Print nothing but the lines below starting at the line that holds "enumerated: $v$, $v_1$, $v_2$, and" and ending at the line that holds "distinguished or the", including both, each exactly as written.

⟨

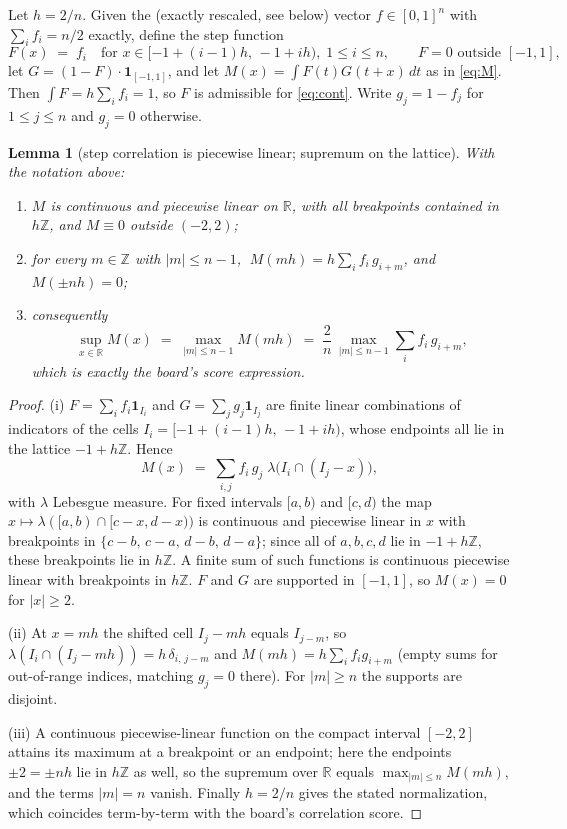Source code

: \documentclass[11pt]{article}
\newtheorem{lemma}[theorem]{Lemma}
\theoremstyle{remark}
\newcommand{\RR}{\mathbb{R}}
\newcommand{\ZZ}{\mathbb{Z}}
\begin{document}
Let $h = 2/n$. Given the (exactly rescaled, see below) vector
$f \in [0,1]^n$ with $\sum_i f_i = n/2$ exactly, define the step function
\[
F(x) \;=\; f_i \quad\text{for } x \in [-1 + (i-1)h,\, -1 + ih), \; 1 \le i
\le n, \qquad F = 0 \text{ outside } [-1,1],
\]
let $G = (1 - F)\cdot\mathbf{1}_{[-1,1]}$, and let $M(x) = \int F(t) G(t+x)\,
dt$ as in \eqref{eq:M}. Then $\int F = h \sum_i f_i = 1$, so $F$ is
admissible for \eqref{eq:cont}. Write $g_j = 1 - f_j$ for $1 \le j \le n$ and
$g_j = 0$ otherwise.

\begin{lemma}[step correlation is piecewise linear; supremum on the lattice]
\label{lem:pwlinear}
With the notation above:
\begin{enumerate}
\item[(i)] $M$ is continuous and piecewise linear on $\RR$, with all
breakpoints contained in $h\ZZ$, and $M \equiv 0$ outside $(-2,2)$;
\item[(ii)] for every $m \in \ZZ$ with $|m| \le n-1$,
$\;M(mh) = h \sum_{i} f_i\, g_{i+m}$, and $M(\pm nh) = 0$;
\item[(iii)] consequently
\[
\sup_{x\in\RR} M(x) \;=\; \max_{|m| \le n-1} M(mh)
\;=\; \frac{2}{n}\,\max_{|m|\le n-1} \sum_i f_i\, g_{i+m},
\]
which is exactly the board's score expression.
\end{enumerate}
\end{lemma}

\begin{proof}
(i) $F = \sum_i f_i \mathbf{1}_{I_i}$ and $G = \sum_j g_j \mathbf{1}_{I_j}$
are finite linear combinations of indicators of the cells
$I_i = [-1+(i-1)h,\, -1+ih)$, whose endpoints all lie in the lattice
$-1 + h\ZZ$. Hence
\[
M(x) \;=\; \sum_{i,j} f_i\, g_j\; \lambda\!\bigl(I_i \cap (I_j - x)\bigr),
\]
with $\lambda$ Lebesgue measure. For fixed intervals $[a,b)$ and $[c,d)$ the
map $x \mapsto \lambda([a,b) \cap [c-x, d-x))$ is continuous and piecewise
linear in $x$ with breakpoints in $\{c-b,\, c-a,\, d-b,\, d-a\}$; since all
of $a,b,c,d$ lie in $-1+h\ZZ$, these breakpoints lie in $h\ZZ$. A finite sum
of such functions is continuous piecewise linear with breakpoints in $h\ZZ$.
$F$ and $G$ are supported in $[-1,1]$, so $M(x) = 0$ for $|x| \ge 2$.

(ii) At $x = mh$ the shifted cell $I_j - mh$ equals $I_{j-m}$, so
$\lambda(I_i \cap (I_j - mh)) = h\,\delta_{i,\,j-m}$ and
$M(mh) = h\sum_i f_i g_{i+m}$ (empty sums for out-of-range indices, matching
$g_j = 0$ there). For $|m| \ge n$ the supports are disjoint.

(iii) A continuous piecewise-linear function on the compact interval
$[-2,2]$ attains its maximum at a breakpoint or an endpoint; here the
endpoints $\pm 2 = \pm nh$ lie in $h\ZZ$ as well, so the supremum over $\RR$
equals $\max_{|m| \le n} M(mh)$, and the terms $|m| = n$ vanish. Finally
$h = 2/n$ gives the stated normalization, which coincides term-by-term with
the board's correlation score.
\end{proof}
\end{document}
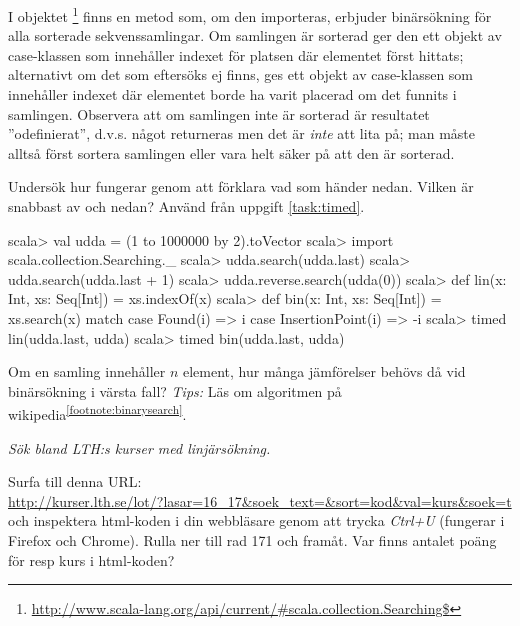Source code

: I objektet \footnote{\href{http://www.scala-lang.org/api/current/\#scala.collection.Searching\$}{http://www.scala-lang.org/api/current/\#scala.collection.Searching\$}} finns en metod  som, om den importeras, erbjuder binärsökning för alla sorterade sekvenssamlingar. Om samlingen är sorterad ger den ett objekt av case-klassen  som innehåller indexet för platsen där elementet först hittats; alternativt om det som eftersöks ej finns, ges ett objekt av case-klassen  som innehåller indexet där elementet borde ha varit placerad om det funnits i samlingen. Observera att om samlingen inte är sorterad är resultatet ''odefinierat'', d.v.s. något returneras men det är \emph{inte} att lita på; man måste alltså först sortera samlingen eller vara helt säker på att den är sorterad. 

Undersök hur  fungerar genom att förklara vad som händer nedan. Vilken är snabbast av  och  nedan? Använd  från uppgift \ref{task:timed}.

\begin{REPL}
scala> val udda = (1 to 1000000 by 2).toVector
scala> import scala.collection.Searching._
scala> udda.search(udda.last)
scala> udda.search(udda.last + 1)
scala> udda.reverse.search(udda(0))  
scala> def lin(x: Int, xs: Seq[Int]) = xs.indexOf(x)
scala> def bin(x: Int, xs: Seq[Int]) = xs.search(x) match {
         case Found(i) => i
         case InsertionPoint(i) => -i
       }
scala> timed{ lin(udda.last, udda) }
scala> timed{ bin(udda.last, udda) }
\end{REPL}

\Subtask\Pen Om en samling innehåller $n$ element, hur många jämförelser behövs då vid binärsökning i värsta fall? \emph{Tips:} Läs om algoritmen på wikipedia\textsuperscript{\ref{footnote:binarysearch}}.





\Task \label{task:linsearch-lth}\emph{Sök bland LTH:s kurser med linjärsökning.} 

\Subtask Surfa till denna URL:\\ {\nolinebreak[4]\footnotesize\url{http://kurser.lth.se/lot/?lasar=16_17&soek_text=&sort=kod&val=kurs&soek=t}}
\\
och inspektera html-koden i din webbläsare genom att trycka \emph{Ctrl+U} (fungerar i Firefox och Chrome). Rulla ner till rad 171 och framåt. Var finns antalet poäng för resp kurs i html-koden?

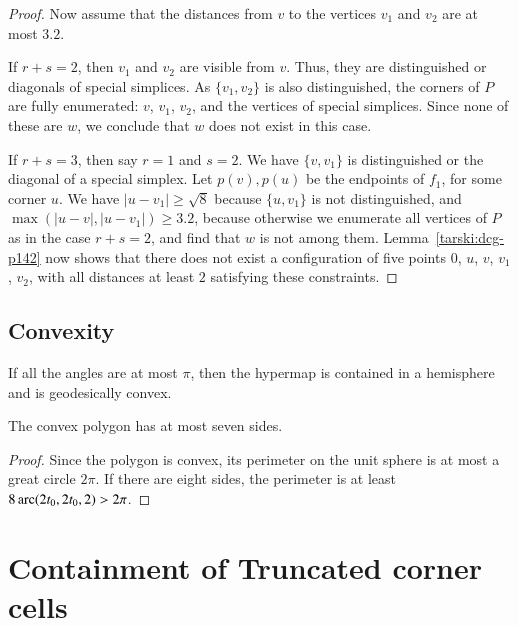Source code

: \begin{proof}
Now assume that the distances from $v$ to the vertices $v_1$ and
$v_2$ are at most $3.2$.

If $r+s=2$, then $v_1$ and $v_2$ are visible from $v$. Thus, they
are distinguished or diagonals of special simplices. As
$\{v_1,v_2\}$ is also distinguished, the corners of $P$ are fully
enumerated: $v$, $v_1$, $v_2$, and the vertices of special
simplices.  Since none of these are $w$, we conclude that $w$ does
not exist in this case.

If $r+s=3$, then say $r=1$ and $s=2$. We have $\{v,v_1\}$ is
distinguished or the diagonal of a special simplex. Let
$p(v),p(u)$ be the endpoints of $f_1$, for some corner $u$. We
have $|u-v_1|\ge\sqrt8$ because $\{u,v_1\}$ is not distinguished,
and $\max(|u-v|,|u-v_1|)\ge3.2$, because otherwise we enumerate
all vertices of $P$ as in the case $r+s=2$, and find that $w$ is
not among them. Lemma~\ref{tarski:dcg-p142} now shows that
there does not exist a configuration of five points
$0$, $u$, $v$, $v_1$, $v_2$, with all distances at least $2$
satisfying these constraints.
\end{proof}










\subsection{Convexity}

If all the angles are at most $\pi$,
then the hypermap is contained in a hemisphere and
is geodesically convex.



\begin{lemma}
    \label{lemma:7-sides}
The convex polygon has at most seven sides.
\end{lemma}

\begin{proof}
Since the polygon is convex, its perimeter on the unit sphere is at
most a great circle $2\pi$.  If there are eight sides, the perimeter
is at least $8\operatorname{arc}(2t_0,2t_0,2)>2\pi$.
\end{proof}




\section{Containment of Truncated corner cells} %


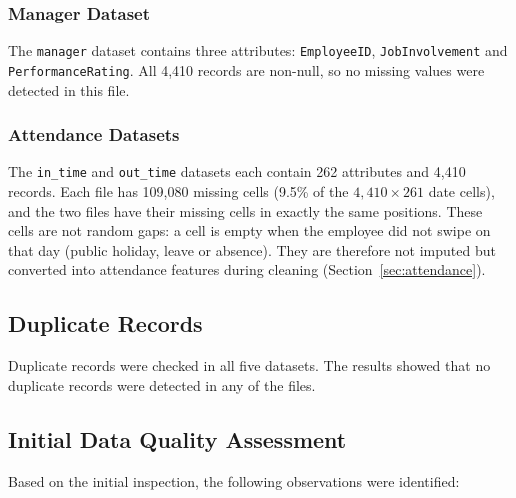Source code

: \documentclass[12pt,a4paper]{article}
\begin{document}
\subsubsection{Manager Dataset}

The \texttt{manager} dataset contains three attributes:
\texttt{EmployeeID}, \texttt{JobInvolvement} and
\texttt{PerformanceRating}. All 4,410 records are non-null,
so no missing values were detected in this file.


\subsubsection{Attendance Datasets}

The \texttt{in\_time} and \texttt{out\_time} datasets
each contain 262 attributes and 4,410 records. Each file has
109,080 missing cells (9.5\% of the $4{,}410 \times 261$ date cells), and
the two files have their missing cells in exactly the same positions.
These cells are not random gaps: a cell is empty when the employee did
not swipe on that day (public holiday, leave or absence). They are
therefore not imputed but converted into attendance features during
cleaning (Section~\ref{sec:attendance}).

\subsection{Duplicate Records}

Duplicate records were checked in all five datasets.
The results showed that no duplicate records were detected
in any of the files.

\subsection{Initial Data Quality Assessment}

Based on the initial inspection, the following observations
were identified:
\end{document}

⟩

### Finished exercise
enumerated: $v$, $v_1$, $v_2$, and the vertices of special
simplices.  Since none of these are $w$, we conclude that $w$ does
not exist in this case.

If $r+s=3$, then say $r=1$ and $s=2$. We have $\{v,v_1\}$ is
distinguished or the diagonal of a special simplex. Let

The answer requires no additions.